== Task brief ==
Count the lines below that hold "other". Give the number without comment.

== Extracted records ==
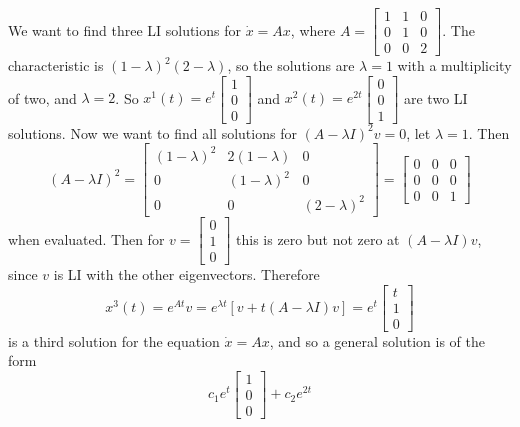 \begin{example}
    We want to find three LI solutions for $\dot x=Ax$, where $A=
    \begin{bmatrix}
        1 & 1 & 0\\ 0 & 1 & 0\\ 0 & 0 & 2
    \end{bmatrix}$. The characteristic is $(1-\lambda)^2(2-\lambda)$, so the solutions are $\lambda=1$ with a multiplicity of two, and $\lambda =2$. So $x^1(t)=e^t 
    \begin{bmatrix}
        1 \\ 0 \\ 0
    \end{bmatrix}$ and $x^2(t)=e^{2t}
    \begin{bmatrix}
        0\\0\\1
    \end{bmatrix}$ are two LI solutions. Now we want to find all solutions for $(A-\lambda I)^2v=0$, let $\lambda=1$. Then \[
    (A-\lambda I)^2=
    \begin{bmatrix}
        (1-\lambda)^2 & 2(1-\lambda) & 0\\
        0 & (1-\lambda)^2 & 0\\
        0 & 0 & (2-\lambda)^2
    \end{bmatrix}=
    \begin{bmatrix}
        0 & 0 & 0\\ 0 & 0 & 0 \\ 0 & 0 & 1
    \end{bmatrix}
    \] when evaluated. Then for $v=
    \begin{bmatrix}
        0 \\ 1 \\ 0
    \end{bmatrix}$ this is zero but not zero at $(A-\lambda I)v$, since $v$ is LI with the other eigenvectors. Therefore \[
    x^3(t)=e^{At}v=e^{\lambda t}\left[ v+t(A-\lambda I)v \right] = e^{t}
    \begin{bmatrix}
        t\\1\\0
    \end{bmatrix}
    \] is a third solution for the equation $\dot x=Ax$, and so a general solution is of the form \[
    c_1e^{t}
    \begin{bmatrix}
        1\\0\\0
    \end{bmatrix}+c_2e^{2t}
\]
\end{example}
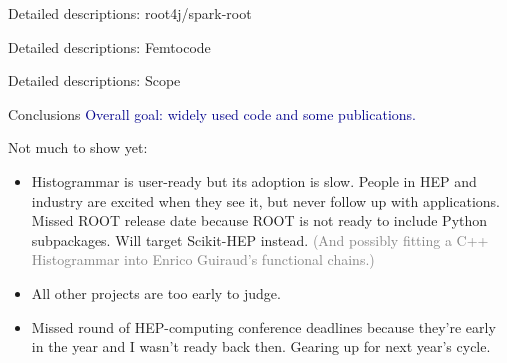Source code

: \documentclass{beamer}
\begin{document}
\begin{frame}{Detailed descriptions: root4j/spark-root}
\end{frame}

\begin{frame}{Detailed descriptions: Femtocode}
\end{frame}

\begin{frame}{Detailed descriptions: Scope}
\end{frame}

\begin{frame}{Conclusions}
\textcolor{darkblue}{Overall goal: widely used code and some publications.}

\vspace{0.25 cm}
Not much to show yet:

\begin{itemize}
\item Histogrammar is user-ready but its adoption is slow. People in HEP and industry are excited when they see it, but never follow up with applications. Missed ROOT release date because ROOT is not ready to include Python subpackages. Will target Scikit-HEP instead. \textcolor{gray}{(And possibly fitting a C++ Histogrammar into Enrico Guiraud's functional chains.)}

\item All other projects are too early to judge.

\item Missed round of HEP-computing conference deadlines because they're early in the year and I wasn't ready back then. Gearing up for next year's cycle.
\end{itemize}
\end{frame}
\end{document}
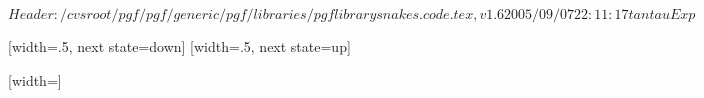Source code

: \ProvidesPackageRCS[v\pgfversion] $Header: /cvsroot/pgf/pgf/generic/pgf/libraries/pgflibrarysnakes.code.tex,v 1.6 2005/09/07 22:11:17 tantau Exp $

%


\newdimen\pgfsnakesegmentamplitude
\newdimen\pgfsnakesegmentlength
\def\pgfsnakesegmentangle{45}
\def\pgfsnakesegmentobjectlength{\pgfsnakesegmentamplitude}
\def\pgfsnakesegmentaspect{0.5}

\pgfsnakesegmentlength=10pt
\pgfsnakesegmentamplitude=2.5pt



%

{
  [width=.5\pgfsnakesegmentlength,%
             next state=down]
  {
    \pgfpathlineto{\pgfpoint{.25\pgfsnakesegmentlength}{\pgfsnakesegmentamplitude}}
    \pgfpathlineto{\pgfpoint{.5\pgfsnakesegmentlength}{0pt}}
  }
  [width=.5\pgfsnakesegmentlength,%
               next state=up]
  {
    \pgfpathlineto{\pgfpoint{.25\pgfsnakesegmentlength}{-\pgfsnakesegmentamplitude}}
    \pgfpathlineto{\pgfpoint{.5\pgfsnakesegmentlength}{0pt}}
  }
  { \pgfpathlineto{\pgfpoint{\pgfsnakeremainingdistance}{0pt}} }
}



%

{
  [width=\pgfsnakesegmentlength]
  {
    \pgfpathlineto{\pgfpoint{\pgfsnakesegmentlength}{\pgfsnakesegmentamplitude}}
    \pgfpathlineto{\pgfpoint{\pgfsnakesegmentlength}{0pt}}
  }
  {
    \pgfpathlineto{\pgfpoint{\pgfsnakeremainingdistance}{0pt}}
  }
}


%

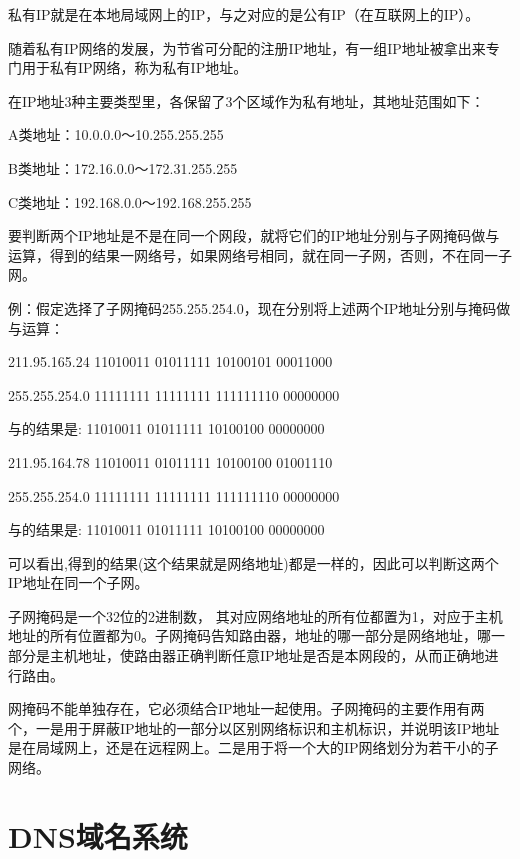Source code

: {\bfseries {}}

私有IP就是在本地局域网上的IP，与之对应的是公有IP（在互联网上的IP）。

随着私有IP网络的发展，为节省可分配的注册IP地址，有一组IP地址被拿出来专门用于私有IP网络，称为私有IP地址。

在IP地址3种主要类型里，各保留了3个区域作为私有地址，其地址范围如下： 

A类地址：10.0.0.0～10.255.255.255 

B类地址：172.16.0.0～172.31.255.255 

C类地址：192.168.0.0～192.168.255.255

{\bfseries {}}

要判断两个IP地址是不是在同一个网段，就将它们的IP地址分别与子网掩码做与运算，得到的结果一网络号，如果网络号相同，就在同一子网，否则，不在同一子网。

例：假定选择了子网掩码255.255.254.0，现在分别将上述两个IP地址分别与掩码做与运算：

\begin{framed}
    211.95.165.24 11010011 01011111 10100101 00011000

    255.255.254.0 11111111 11111111 111111110 00000000

    与的结果是: 11010011 01011111 10100100 00000000

    211.95.164.78 11010011 01011111 10100100 01001110

    255.255.254.0 11111111 11111111 111111110 00000000

    与的结果是: 11010011 01011111 10100100 00000000
\end{framed}

可以看出,得到的结果(这个结果就是网络地址)都是一样的，因此可以判断这两个IP地址在同一个子网。

{\bfseries {}}

子网掩码是一个32位的2进制数， 其对应网络地址的所有位都置为1，对应于主机地址的所有位置都为0。子网掩码告知路由器，地址的哪一部分是网络地址，哪一部分是主机地址，使路由器正确判断任意IP地址是否是本网段的，从而正确地进行路由。

网掩码不能单独存在，它必须结合IP地址一起使用。子网掩码的主要作用有两个，一是用于屏蔽IP地址的一部分以区别网络标识和主机标识，并说明该IP地址是在局域网上，还是在远程网上。二是用于将一个大的IP网络划分为若干小的子网络。

\section{DNS域名系统}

== Written answer ==
2